Sleeping at Night Offers Opportunity for Zest and Energy (SNOOZE): Part 2
Molly Christians, Spectrum Health
Dr. Susan Dunn, Hope College
Because of noise, lights, and patient care, sleep deprivation in acute care settings can jeopardize improved patient outcomes and satisfaction. Many studies focus on patient sleep in intensive care units but limited research has examined medical-surgical units. The SNOOZE nursing intervention promotes patient preferences in sleep routine, grouping patient care through nurse coordinated care, decreasing noise, and sleep tracking between the hours of 2100 and 0600. As nursing staff implement sleep promoting activities, the purpose of this study was to identify staff perceptions on units implementing the SNOOZE intervention in the areas of teamwork, relationships, satisfaction with quality of care they provide and team behaviors. Martha Roger’s Science of Unitary Human Beings conceptual model was used as a foundation to this study as both the environment and person interact, and change in one will result in change in the other. Nursing staff members were invited to complete a pre- and post-survey. Twenty-seven pre-surveys and twenty-nine post-surveys were completed on two medical-surgical units at a Midwestern hospital in Michigan using a convenience sample. Data was analyzed using SPS statistical software.

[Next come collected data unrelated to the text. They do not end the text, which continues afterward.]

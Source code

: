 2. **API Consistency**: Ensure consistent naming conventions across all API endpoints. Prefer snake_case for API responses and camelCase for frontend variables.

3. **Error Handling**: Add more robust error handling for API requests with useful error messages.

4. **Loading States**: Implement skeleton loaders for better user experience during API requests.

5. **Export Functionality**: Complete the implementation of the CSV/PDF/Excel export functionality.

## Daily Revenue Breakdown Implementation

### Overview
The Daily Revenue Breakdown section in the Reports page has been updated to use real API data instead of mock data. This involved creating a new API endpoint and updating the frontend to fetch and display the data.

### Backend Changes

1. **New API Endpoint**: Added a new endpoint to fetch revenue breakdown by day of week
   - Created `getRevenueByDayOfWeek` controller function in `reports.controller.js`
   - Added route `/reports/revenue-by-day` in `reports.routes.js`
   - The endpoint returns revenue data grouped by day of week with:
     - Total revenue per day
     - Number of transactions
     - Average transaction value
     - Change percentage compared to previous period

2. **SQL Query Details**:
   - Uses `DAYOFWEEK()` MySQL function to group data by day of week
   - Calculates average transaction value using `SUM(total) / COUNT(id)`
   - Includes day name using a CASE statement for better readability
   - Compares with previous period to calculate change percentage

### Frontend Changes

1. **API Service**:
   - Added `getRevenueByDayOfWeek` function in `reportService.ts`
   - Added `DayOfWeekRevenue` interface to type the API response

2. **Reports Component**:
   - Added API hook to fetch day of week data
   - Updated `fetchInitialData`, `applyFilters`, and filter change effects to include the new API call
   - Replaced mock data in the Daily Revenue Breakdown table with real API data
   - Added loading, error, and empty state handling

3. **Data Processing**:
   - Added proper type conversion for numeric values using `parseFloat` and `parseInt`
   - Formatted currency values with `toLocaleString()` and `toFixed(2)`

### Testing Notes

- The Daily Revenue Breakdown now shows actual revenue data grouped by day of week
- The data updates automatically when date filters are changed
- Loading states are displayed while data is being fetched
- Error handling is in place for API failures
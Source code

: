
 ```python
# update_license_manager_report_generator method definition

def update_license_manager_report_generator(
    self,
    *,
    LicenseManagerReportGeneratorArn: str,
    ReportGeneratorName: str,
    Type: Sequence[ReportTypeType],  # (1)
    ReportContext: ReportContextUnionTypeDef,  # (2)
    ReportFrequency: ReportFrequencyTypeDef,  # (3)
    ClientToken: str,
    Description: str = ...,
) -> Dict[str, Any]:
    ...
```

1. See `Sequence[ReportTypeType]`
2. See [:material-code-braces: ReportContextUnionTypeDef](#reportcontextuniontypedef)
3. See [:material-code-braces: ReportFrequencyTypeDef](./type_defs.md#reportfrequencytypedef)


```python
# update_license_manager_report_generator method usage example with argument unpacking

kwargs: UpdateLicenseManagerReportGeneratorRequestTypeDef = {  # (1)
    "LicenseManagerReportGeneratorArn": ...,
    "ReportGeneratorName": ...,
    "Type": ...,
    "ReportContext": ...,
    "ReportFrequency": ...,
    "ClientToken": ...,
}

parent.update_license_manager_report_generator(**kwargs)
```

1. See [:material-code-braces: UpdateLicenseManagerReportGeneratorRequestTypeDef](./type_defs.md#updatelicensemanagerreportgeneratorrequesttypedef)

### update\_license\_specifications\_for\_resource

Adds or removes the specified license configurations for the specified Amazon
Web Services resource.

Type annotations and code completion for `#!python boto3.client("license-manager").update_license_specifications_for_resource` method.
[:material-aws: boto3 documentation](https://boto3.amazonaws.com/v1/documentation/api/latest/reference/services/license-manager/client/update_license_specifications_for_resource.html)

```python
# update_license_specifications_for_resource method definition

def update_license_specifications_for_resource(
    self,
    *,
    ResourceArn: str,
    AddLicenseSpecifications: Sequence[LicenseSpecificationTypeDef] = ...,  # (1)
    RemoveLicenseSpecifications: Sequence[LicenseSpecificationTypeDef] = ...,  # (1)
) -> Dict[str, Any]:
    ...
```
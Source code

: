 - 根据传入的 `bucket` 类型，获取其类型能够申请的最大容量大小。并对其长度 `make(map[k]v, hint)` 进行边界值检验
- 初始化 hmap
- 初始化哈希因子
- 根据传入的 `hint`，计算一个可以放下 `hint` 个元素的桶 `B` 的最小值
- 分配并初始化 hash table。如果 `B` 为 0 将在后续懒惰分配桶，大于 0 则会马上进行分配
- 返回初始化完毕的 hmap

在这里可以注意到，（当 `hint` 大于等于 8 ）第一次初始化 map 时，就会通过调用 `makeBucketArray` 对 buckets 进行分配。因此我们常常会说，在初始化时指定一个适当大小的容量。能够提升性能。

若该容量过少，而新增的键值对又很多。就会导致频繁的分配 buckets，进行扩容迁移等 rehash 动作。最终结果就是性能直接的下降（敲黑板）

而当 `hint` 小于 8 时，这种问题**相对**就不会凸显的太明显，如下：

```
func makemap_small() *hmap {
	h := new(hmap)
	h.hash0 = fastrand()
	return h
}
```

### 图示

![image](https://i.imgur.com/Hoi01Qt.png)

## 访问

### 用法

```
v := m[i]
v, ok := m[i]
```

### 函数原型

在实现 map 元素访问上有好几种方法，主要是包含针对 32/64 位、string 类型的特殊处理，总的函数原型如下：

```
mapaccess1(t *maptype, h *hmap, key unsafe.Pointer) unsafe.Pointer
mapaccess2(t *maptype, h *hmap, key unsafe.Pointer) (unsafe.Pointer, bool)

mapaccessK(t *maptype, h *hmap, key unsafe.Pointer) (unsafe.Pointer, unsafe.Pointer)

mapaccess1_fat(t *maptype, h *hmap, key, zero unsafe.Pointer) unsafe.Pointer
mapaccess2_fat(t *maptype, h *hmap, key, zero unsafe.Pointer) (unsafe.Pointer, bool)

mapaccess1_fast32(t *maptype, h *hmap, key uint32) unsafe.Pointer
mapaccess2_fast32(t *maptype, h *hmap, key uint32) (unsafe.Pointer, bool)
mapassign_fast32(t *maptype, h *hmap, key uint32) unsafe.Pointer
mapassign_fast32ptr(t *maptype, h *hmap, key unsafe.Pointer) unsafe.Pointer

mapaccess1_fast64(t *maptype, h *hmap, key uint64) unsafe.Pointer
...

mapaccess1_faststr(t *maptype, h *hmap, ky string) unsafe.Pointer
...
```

Significant correlations were found pre- to post-survey; however, no significant differences were found pre- and post-survey. This indicates that the SNOOZE intervention promoted addressing nursing care interventions throughout the night. Limitations include a small convenience sample, less than 50% response rate, limited responses offered on the survey, data collected at one hospital, and unknown validity of survey. Study findings can be used to educate nursing staff on the benefits of the SNOOZE nursing intervention. Future research should increase sample size and focus on night shift nurses.